Macbeth, on the other hand, is typically seen as choosing ambition instead of ignoring the prophecy of the weird sisters. However, in the play text, we see little indication that Macbeth had a choice. Though he argues with his wife (I. vii), Washizu also struggles with Asaji’s suggestions. Macbeth’s conflict may not be clearly born of fear like Washizu’s, but the text does leave room for interpreting Macbeth’s actions as inevitable. In reflection, Macbeth admits that life,
Is a tale
Told by an idiot, full of sound and fury
Signifying nothing (V. v. 26-28).

Life, to Macbeth, has meant nothing, just as Kurosawa’s chanters end the film by describing the final scene as, “A scene of carnage born of consuming desire, never changing, now and throughout eternity.” Due to his Buddhist background, Kurosawa may have chosen to emphasize the fact that, regardless of Washizu’s independent actions, he could not escape fate. However, the idea of inescapable fate is found in Shakespeare’s Macbeth as well. The reach is not as far as some would say.
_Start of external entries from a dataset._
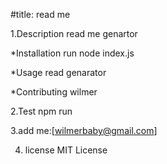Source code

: #title: read me

1.Description read me genartor

*Installation run node index.js

*Usage read genarator

*Contributing wilmer

2.Test npm run
 
 3.add me:[wilmerbaby@gmail.com] 
 







 4. license MIT License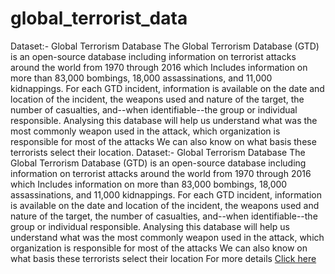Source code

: # global_terrorist_data
Dataset:- Global Terrorism Database  The Global Terrorism Database (GTD) is an open-source database including information on terrorist attacks around the world from 1970 through 2016 which Includes information on more than 83,000 bombings, 18,000 assassinations, and 11,000 kidnappings.  For each GTD incident, information is available on the date and location of the incident, the weapons used and nature of the target, the number of casualties, and--when identifiable--the group or individual responsible. Analysing this database will help us understand what was the most commonly weapon used in the attack, which organization is responsible for most of the attacks We can also know on what basis these terrorists select their location.
Dataset:- Global Terrorism Database 
The Global Terrorism Database (GTD) is an open-source database including information on terrorist attacks around the world from 1970 through 2016 which Includes information on more than 83,000 bombings, 18,000 assassinations, and 11,000 kidnappings. 
For each GTD incident, information is available on the date and location of the incident, the weapons used and nature of the target, the number of casualties, and--when identifiable--the group or individual responsible.
Analysing this database will help us understand what was the most commonly weapon used in the attack, which organization is responsible for most of the attacks
We can also know on what basis these terrorists select their location
For more details <a href = "http://start.umd.edu/gtd/"> Click here </a>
Thus Macbeth lends itself to Noh-drama in its language which is easily interpreted through action, its chants, its spiritual references, its cyclic nature and references to the futility of life, and the conclusion of its characters that fate cannot be fought. Not only does Macbeth present the perfect fodder for a Noh-style drama, but Noh-drama brings out in Macbeth that which is often taken for granted or left unheeded. Seeing such a play translated into a different culture through culturally artistic means can be enriching to those who are accustomed to seeing the same aspects of the play brought to light repeatedly. In Macbeth, Kurosawa found the opportunity to present the same truths in a way that reminds the audience that the human condition expressed in this play is universal.




Works Cited

Davies, Anthony. “Filming Shakespeare’s plays: The Adaptations of Laurence Olivier,

Orson Welles, Peter Brook, Akira Kurosawa.” Cambridge UP, 1990. 143-166.

FWBO.org. “What is Buddhism?” Friends of the Western Buddhist Order. Accessed Dec.

15, 2004. www.fwbo.org/buddhism.html.

Jorgens, Jack J. “Kurosawa’s Throne of Blood: Washizu and Miki Meet the Forest

Spirit.” Literature and Film Quarterly. The American University, 1983. 167-173.

Shakespeare, William. Macbeth. New York: Bantam, 1993.

Throne of Blood. Dir. Akira Kurosawa. Perf. Toshiro Mifune, Isuzu Yamada, Takashi

Shimaru. 1957. DVD. Criterion Collection, 1961.